To do: Could you return the whole listing, character for character?
= Beginning of Section =
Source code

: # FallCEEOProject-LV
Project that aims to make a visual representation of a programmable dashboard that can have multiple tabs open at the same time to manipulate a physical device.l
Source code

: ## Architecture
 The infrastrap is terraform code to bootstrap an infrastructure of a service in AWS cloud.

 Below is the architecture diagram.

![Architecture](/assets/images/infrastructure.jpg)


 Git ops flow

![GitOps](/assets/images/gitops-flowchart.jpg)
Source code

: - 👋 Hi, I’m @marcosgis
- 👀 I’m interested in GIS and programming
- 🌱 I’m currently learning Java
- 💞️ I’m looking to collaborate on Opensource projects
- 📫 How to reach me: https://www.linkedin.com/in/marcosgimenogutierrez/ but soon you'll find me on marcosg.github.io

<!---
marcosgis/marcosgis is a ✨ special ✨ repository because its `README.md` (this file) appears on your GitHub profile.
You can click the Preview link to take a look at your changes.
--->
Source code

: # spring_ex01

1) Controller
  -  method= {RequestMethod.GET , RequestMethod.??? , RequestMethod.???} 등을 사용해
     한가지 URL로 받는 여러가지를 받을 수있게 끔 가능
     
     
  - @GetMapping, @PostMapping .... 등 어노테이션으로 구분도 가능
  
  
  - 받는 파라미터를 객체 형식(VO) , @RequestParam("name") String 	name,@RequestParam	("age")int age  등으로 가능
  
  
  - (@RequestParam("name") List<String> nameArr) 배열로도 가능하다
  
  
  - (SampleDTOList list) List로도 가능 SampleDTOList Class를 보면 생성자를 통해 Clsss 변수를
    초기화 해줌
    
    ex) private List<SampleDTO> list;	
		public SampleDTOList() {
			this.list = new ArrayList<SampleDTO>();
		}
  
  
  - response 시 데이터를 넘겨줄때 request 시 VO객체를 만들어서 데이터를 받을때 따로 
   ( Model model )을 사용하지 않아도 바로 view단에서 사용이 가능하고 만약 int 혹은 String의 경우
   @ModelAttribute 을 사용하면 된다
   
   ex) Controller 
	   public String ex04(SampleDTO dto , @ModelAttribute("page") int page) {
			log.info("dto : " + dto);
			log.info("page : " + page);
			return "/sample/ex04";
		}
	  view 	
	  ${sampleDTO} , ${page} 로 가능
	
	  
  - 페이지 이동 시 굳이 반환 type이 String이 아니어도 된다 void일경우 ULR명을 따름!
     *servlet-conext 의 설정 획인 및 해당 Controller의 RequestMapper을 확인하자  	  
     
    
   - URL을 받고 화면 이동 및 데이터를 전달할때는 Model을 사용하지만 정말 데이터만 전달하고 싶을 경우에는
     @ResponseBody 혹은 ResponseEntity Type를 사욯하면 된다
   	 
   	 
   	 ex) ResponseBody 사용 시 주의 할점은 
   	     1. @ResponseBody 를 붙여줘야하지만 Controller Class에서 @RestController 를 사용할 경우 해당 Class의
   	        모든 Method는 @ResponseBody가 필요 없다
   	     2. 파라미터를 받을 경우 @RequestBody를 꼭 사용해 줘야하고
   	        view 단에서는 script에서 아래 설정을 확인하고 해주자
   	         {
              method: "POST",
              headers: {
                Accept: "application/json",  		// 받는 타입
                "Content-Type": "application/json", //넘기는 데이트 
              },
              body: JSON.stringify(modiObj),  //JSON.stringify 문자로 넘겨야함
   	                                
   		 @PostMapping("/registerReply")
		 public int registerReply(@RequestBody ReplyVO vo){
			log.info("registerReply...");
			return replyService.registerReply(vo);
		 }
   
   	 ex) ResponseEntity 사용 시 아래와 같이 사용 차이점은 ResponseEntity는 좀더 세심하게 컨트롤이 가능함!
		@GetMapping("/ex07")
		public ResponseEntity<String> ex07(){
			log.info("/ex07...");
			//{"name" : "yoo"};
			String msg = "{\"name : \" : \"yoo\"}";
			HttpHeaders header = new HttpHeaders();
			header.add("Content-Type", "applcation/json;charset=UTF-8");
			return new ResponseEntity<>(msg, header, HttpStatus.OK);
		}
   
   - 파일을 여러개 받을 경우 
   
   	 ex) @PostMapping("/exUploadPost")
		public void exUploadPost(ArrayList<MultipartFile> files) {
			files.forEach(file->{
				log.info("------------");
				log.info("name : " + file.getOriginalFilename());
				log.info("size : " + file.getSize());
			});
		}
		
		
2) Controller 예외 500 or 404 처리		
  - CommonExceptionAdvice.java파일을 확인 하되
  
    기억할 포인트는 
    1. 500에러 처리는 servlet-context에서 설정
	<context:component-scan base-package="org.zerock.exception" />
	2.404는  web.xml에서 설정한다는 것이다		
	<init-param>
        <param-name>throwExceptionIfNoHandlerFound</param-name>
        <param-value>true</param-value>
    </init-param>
= End of Section =
Answer below:
Source code

: # FallCEEOProject-LV
Project that aims to make a visual representation of a programmable dashboard that can have multiple tabs open at the same time to manipulate a physical device.l
Source code

: ## Architecture
 The infrastrap is terraform code to bootstrap an infrastructure of a service in AWS cloud.

 Below is the architecture diagram.

![Architecture](/assets/images/infrastructure.jpg)


 Git ops flow

![GitOps](/assets/images/gitops-flowchart.jpg)
Source code

: - 👋 Hi, I’m @marcosgis
- 👀 I’m interested in GIS and programming
- 🌱 I’m currently learning Java
- 💞️ I’m looking to collaborate on Opensource projects
- 📫 How to reach me: https://www.linkedin.com/in/marcosgimenogutierrez/ but soon you'll find me on marcosg.github.io

<!---
marcosgis/marcosgis is a ✨ special ✨ repository because its `README.md` (this file) appears on your GitHub profile.
You can click the Preview link to take a look at your changes.
--->
Source code

: # spring_ex01

1) Controller
  -  method= {RequestMethod.GET , RequestMethod.??? , RequestMethod.???} 등을 사용해
     한가지 URL로 받는 여러가지를 받을 수있게 끔 가능
     
     
  - @GetMapping, @PostMapping .... 등 어노테이션으로 구분도 가능
  
  
  - 받는 파라미터를 객체 형식(VO) , @RequestParam("name") String 	name,@RequestParam	("age")int age  등으로 가능
  
  
  - (@RequestParam("name") List<String> nameArr) 배열로도 가능하다
  
  
  - (SampleDTOList list) List로도 가능 SampleDTOList Class를 보면 생성자를 통해 Clsss 변수를
    초기화 해줌
    
    ex) private List<SampleDTO> list;	
		public SampleDTOList() {
			this.list = new ArrayList<SampleDTO>();
		}
  
  
  - response 시 데이터를 넘겨줄때 request 시 VO객체를 만들어서 데이터를 받을때 따로 
   ( Model model )을 사용하지 않아도 바로 view단에서 사용이 가능하고 만약 int 혹은 String의 경우
   @ModelAttribute 을 사용하면 된다
   
   ex) Controller 
	   public String ex04(SampleDTO dto , @ModelAttribute("page") int page) {
			log.info("dto : " + dto);
			log.info("page : " + page);
			return "/sample/ex04";
		}
	  view 	
	  ${sampleDTO} , ${page} 로 가능
	
	  
  - 페이지 이동 시 굳이 반환 type이 String이 아니어도 된다 void일경우 ULR명을 따름!
     *servlet-conext 의 설정 획인 및 해당 Controller의 RequestMapper을 확인하자  	  
     
    
   - URL을 받고 화면 이동 및 데이터를 전달할때는 Model을 사용하지만 정말 데이터만 전달하고 싶을 경우에는
     @ResponseBody 혹은 ResponseEntity Type를 사욯하면 된다
   	 
   	 
   	 ex) ResponseBody 사용 시 주의 할점은 
   	     1. @ResponseBody 를 붙여줘야하지만 Controller Class에서 @RestController 를 사용할 경우 해당 Class의
   	        모든 Method는 @ResponseBody가 필요 없다
   	     2. 파라미터를 받을 경우 @RequestBody를 꼭 사용해 줘야하고
   	        view 단에서는 script에서 아래 설정을 확인하고 해주자
   	         {
              method: "POST",
              headers: {
                Accept: "application/json",  		// 받는 타입
                "Content-Type": "application/json", //넘기는 데이트 
              },
              body: JSON.stringify(modiObj),  //JSON.stringify 문자로 넘겨야함
   	                                
   		 @PostMapping("/registerReply")
		 public int registerReply(@RequestBody ReplyVO vo){
			log.info("registerReply...");
			return replyService.registerReply(vo);
		 }
   
   	 ex) ResponseEntity 사용 시 아래와 같이 사용 차이점은 ResponseEntity는 좀더 세심하게 컨트롤이 가능함!
		@GetMapping("/ex07")
		public ResponseEntity<String> ex07(){
			log.info("/ex07...");
			//{"name" : "yoo"};
			String msg = "{\"name : \" : \"yoo\"}";
			HttpHeaders header = new HttpHeaders();
			header.add("Content-Type", "applcation/json;charset=UTF-8");
			return new ResponseEntity<>(msg, header, HttpStatus.OK);
		}
   
   - 파일을 여러개 받을 경우 
   
   	 ex) @PostMapping("/exUploadPost")
		public void exUploadPost(ArrayList<MultipartFile> files) {
			files.forEach(file->{
				log.info("------------");
				log.info("name : " + file.getOriginalFilename());
				log.info("size : " + file.getSize());
			});
		}
		
		
2) Controller 예외 500 or 404 처리		
  - CommonExceptionAdvice.java파일을 확인 하되
  
    기억할 포인트는 
    1. 500에러 처리는 servlet-context에서 설정
	<context:component-scan base-package="org.zerock.exception" />
	2.404는  web.xml에서 설정한다는 것이다		
	<init-param>
        <param-name>throwExceptionIfNoHandlerFound</param-name>
        <param-value>true</param-value>
    </init-param>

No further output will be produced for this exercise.